Why this matters: As organizations pursue hybrid and multi-cloud deployments, there is an exponential increase in the complexity of maintaining security and ensuring compliance and governance. To manage environments in which workloads are both on-premise and in cloud environments, it is imperative to understand who is using the cloud and what types of workloads are going there. However, many organizations find this problematic, as workloads can be dynamic and business units using the cloud can be within shadows or have rapidly changing requirements and, thus, difficult to track.
To respond, chief information security officers (CISOs) and their teams should invest in modern security and compliance tools that enable them to automatically gain comprehensive visibility into what is moving into the cloud, how it is changing, and how they may be subject to the latest vulnerabilities and threats.
Who overseas cloud acquisition and utilization in these departments?
Why this matters: Enterprises that are undergoing a digital transformation and adopting a hybrid cloud strategy face the unique challenge of protecting an ever-increasing attack surface, as well as maintaining compliance with industry and regulatory requirements. The dynamic and self-provisioning nature of today’s private and public cloud environments creates shadow IT challenges which can lead to cyber and compliance risks.

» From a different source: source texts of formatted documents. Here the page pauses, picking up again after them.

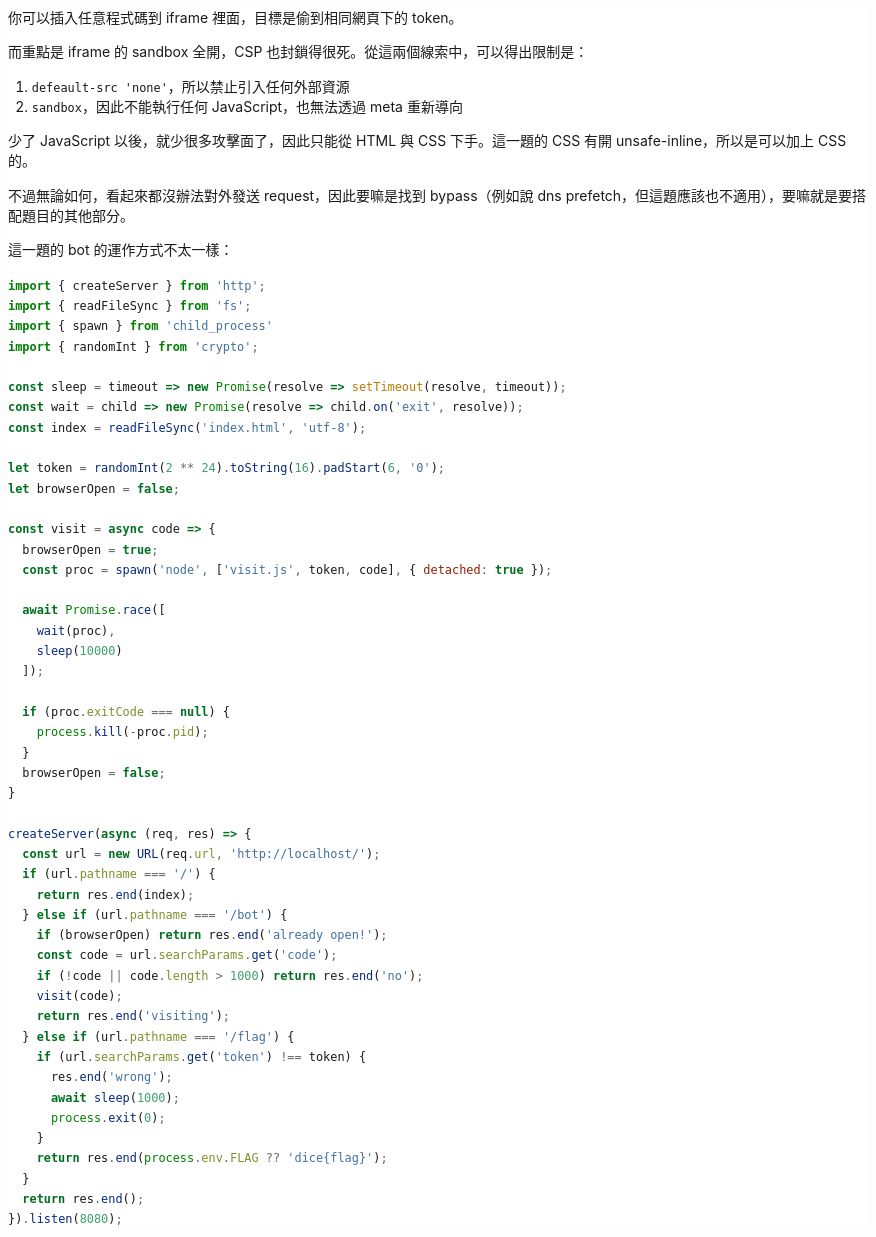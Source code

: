 你可以插入任意程式碼到 iframe 裡面，目標是偷到相同網頁下的 token。

而重點是 iframe 的 sandbox 全開，CSP 也封鎖得很死。從這兩個線索中，可以得出限制是：

1. `defeault-src 'none'`，所以禁止引入任何外部資源
2. `sandbox`，因此不能執行任何 JavaScript，也無法透過 meta 重新導向

少了 JavaScript 以後，就少很多攻擊面了，因此只能從 HTML 與 CSS 下手。這一題的 CSS 有開 unsafe-inline，所以是可以加上 CSS 的。

不過無論如何，看起來都沒辦法對外發送 request，因此要嘛是找到 bypass（例如說 dns prefetch，但這題應該也不適用），要嘛就是要搭配題目的其他部分。

這一題的 bot 的運作方式不太一樣：

``` js
import { createServer } from 'http';
import { readFileSync } from 'fs';
import { spawn } from 'child_process'
import { randomInt } from 'crypto';

const sleep = timeout => new Promise(resolve => setTimeout(resolve, timeout));
const wait = child => new Promise(resolve => child.on('exit', resolve));
const index = readFileSync('index.html', 'utf-8');

let token = randomInt(2 ** 24).toString(16).padStart(6, '0');
let browserOpen = false;

const visit = async code => {
  browserOpen = true;
  const proc = spawn('node', ['visit.js', token, code], { detached: true });

  await Promise.race([
    wait(proc),
    sleep(10000)
  ]);

  if (proc.exitCode === null) {
    process.kill(-proc.pid);
  }
  browserOpen = false;
}

createServer(async (req, res) => {
  const url = new URL(req.url, 'http://localhost/');
  if (url.pathname === '/') {
    return res.end(index);
  } else if (url.pathname === '/bot') {
    if (browserOpen) return res.end('already open!');
    const code = url.searchParams.get('code');
    if (!code || code.length > 1000) return res.end('no');
    visit(code);
    return res.end('visiting');
  } else if (url.pathname === '/flag') {
    if (url.searchParams.get('token') !== token) {
      res.end('wrong');
      await sleep(1000);
      process.exit(0);
    }
    return res.end(process.env.FLAG ?? 'dice{flag}');
  }
  return res.end();
}).listen(8080);
```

CISOs should work closely with C-suite executive and business leaders to evaluate who is going to lead the digital transformation, and who will oversee the day-to-day implementation of it. In some organizations, this may be the CIO or Chief Digital Officer. In either case, cloud security is a shared responsibility. CISOs need to help cultivate a culture that believes—and practices—this.
What are the essential risk management duties? How do they break down, and who does what?
Why this matters: It’s critical to include all of the “ingredients” of cyber and compliance risk management for the hybrid cloud. These include vulnerability management, security and operations, internal audit, governance/compliance and configuration management. A CISO should have in place dedicated security operations and analyst teams, internal auditors and compliance and governance teams to cover these areas.
How do you ensure that the cloud risk-management strategy is properly executed—both on a departmental and enterprise-wide level?
Why this matters: The C-suite must take part in ongoing risk-management strategy discussions and development, especially when a hybrid, multi-cloud environment is involved. Enterprises also need to implement a common Risk Management Framework based approach to get everyone working under a common framework to assess the effectiveness of the risk-management strategy with common metrics.
To keep C-suite executives and business leaders informed and engaged in the interest of optimal security and compliance, CISOs and their teams should deliver real-time metrics with continuous monitoring for cyber and compliance management, providing executive-level dashboards that depict the overall cyber risk and compliance risk posture throughout the entire hybrid multi-cloud.
It’s clear that cloud migration isn’t strictly an “individual department thing.” It isn’t strictly an IT thing or a CISO thing or a C-suite thing either. It’s a mission-critical move which demands the input and constant involvement of all of these organizational components.
When they all come together to determine who is migrating what—and where—along with the assigning of roles related to cloud investment/oversight, security, common risk and governance/compliance management framework, they are no longer “flying blind” in their pursuit of a digital transformation. Instead, they are proceeding strategically, to maximize the cloud’s value while minimizing its risk—a winning and lasting plan.